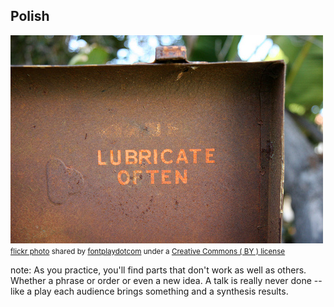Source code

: ##  Polish

<a title="fp032908-03" href="https://flickr.com/photos/fontplaydotcom/2389214322"><img src="/images/2389214322_1817bd77cc.jpg" /></a><br /><small><a title="fp032908-03" href="https://flickr.com/photos/fontplaydotcom/2389214322">flickr photo</a> shared by <a href="https://flickr.com/people/fontplaydotcom">fontplaydotcom</a> under a <a href="https://creativecommons.org/licenses/by/2.0/">Creative Commons ( BY ) license</a> </small>

note:
    As you practice, you'll find parts that don't work
    as well as others. Whether a phrase or order or even
    a new idea. A talk is really never done -- like a play
    each audience brings something and a synthesis results.
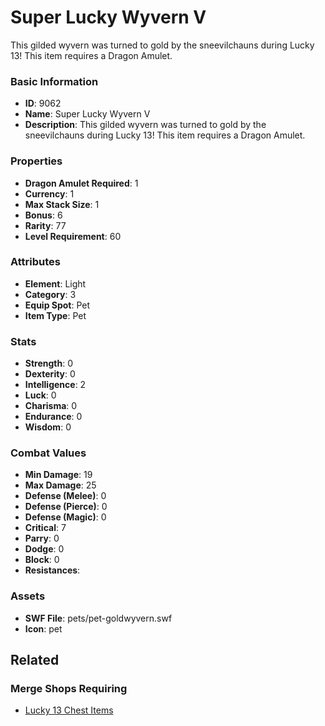 # Super Lucky Wyvern V

This gilded wyvern was turned to gold by the sneevilchauns during Lucky 13!  This item requires a Dragon Amulet.

### Basic Information

- **ID**: 9062
- **Name**: Super Lucky Wyvern V
- **Description**: This gilded wyvern was turned to gold by the sneevilchauns during Lucky 13!  This item requires a Dragon Amulet.

### Properties

- **Dragon Amulet Required**: 1
- **Currency**: 1
- **Max Stack Size**: 1
- **Bonus**: 6
- **Rarity**: 77
- **Level Requirement**: 60

### Attributes

- **Element**: Light
- **Category**: 3
- **Equip Spot**: Pet
- **Item Type**: Pet

### Stats

- **Strength**: 0
- **Dexterity**: 0
- **Intelligence**: 2
- **Luck**: 0
- **Charisma**: 0
- **Endurance**: 0
- **Wisdom**: 0

### Combat Values

- **Min Damage**: 19
- **Max Damage**: 25
- **Defense (Melee)**: 0
- **Defense (Pierce)**: 0
- **Defense (Magic)**: 0
- **Critical**: 7
- **Parry**: 0
- **Dodge**: 0
- **Block**: 0
- **Resistances**: 

### Assets

- **SWF File**: pets/pet-goldwyvern.swf
- **Icon**: pet

## Related

### Merge Shops Requiring

- [Lucky 13 Chest Items](../merge-shops/132-lucky-13-chest-items.md)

■ PROBLEM DETAILS ■
Each entry above is to be restated exactly, without its images.

■ RESULT ■
Source code

: ##  Polish

<a title="fp032908-03" href="https://flickr.com/photos/fontplaydotcom/2389214322"><img src="/images/2389214322_1817bd77cc.jpg" /></a><br /><small><a title="fp032908-03" href="https://flickr.com/photos/fontplaydotcom/2389214322">flickr photo</a> shared by <a href="https://flickr.com/people/fontplaydotcom">fontplaydotcom</a> under a <a href="https://creativecommons.org/licenses/by/2.0/">Creative Commons ( BY ) license</a> </small>

note:
    As you practice, you'll find parts that don't work
    as well as others. Whether a phrase or order or even
    a new idea. A talk is really never done -- like a play
    each audience brings something and a synthesis results.
 # Super Lucky Wyvern V

This gilded wyvern was turned to gold by the sneevilchauns during Lucky 13!  This item requires a Dragon Amulet.

### Basic Information

- **ID**: 9062
- **Name**: Super Lucky Wyvern V
- **Description**: This gilded wyvern was turned to gold by the sneevilchauns during Lucky 13!  This item requires a Dragon Amulet.

### Properties

- **Dragon Amulet Required**: 1
- **Currency**: 1
- **Max Stack Size**: 1
- **Bonus**: 6
- **Rarity**: 77
- **Level Requirement**: 60

### Attributes

- **Element**: Light
- **Category**: 3
- **Equip Spot**: Pet
- **Item Type**: Pet

### Stats

- **Strength**: 0
- **Dexterity**: 0
- **Intelligence**: 2
- **Luck**: 0
- **Charisma**: 0
- **Endurance**: 0
- **Wisdom**: 0

### Combat Values

- **Min Damage**: 19
- **Max Damage**: 25
- **Defense (Melee)**: 0
- **Defense (Pierce)**: 0
- **Defense (Magic)**: 0
- **Critical**: 7
- **Parry**: 0
- **Dodge**: 0
- **Block**: 0
- **Resistances**: 

### Assets

- **SWF File**: pets/pet-goldwyvern.swf
- **Icon**: pet

## Related

### Merge Shops Requiring

- [Lucky 13 Chest Items](../merge-shops/132-lucky-13-chest-items.md)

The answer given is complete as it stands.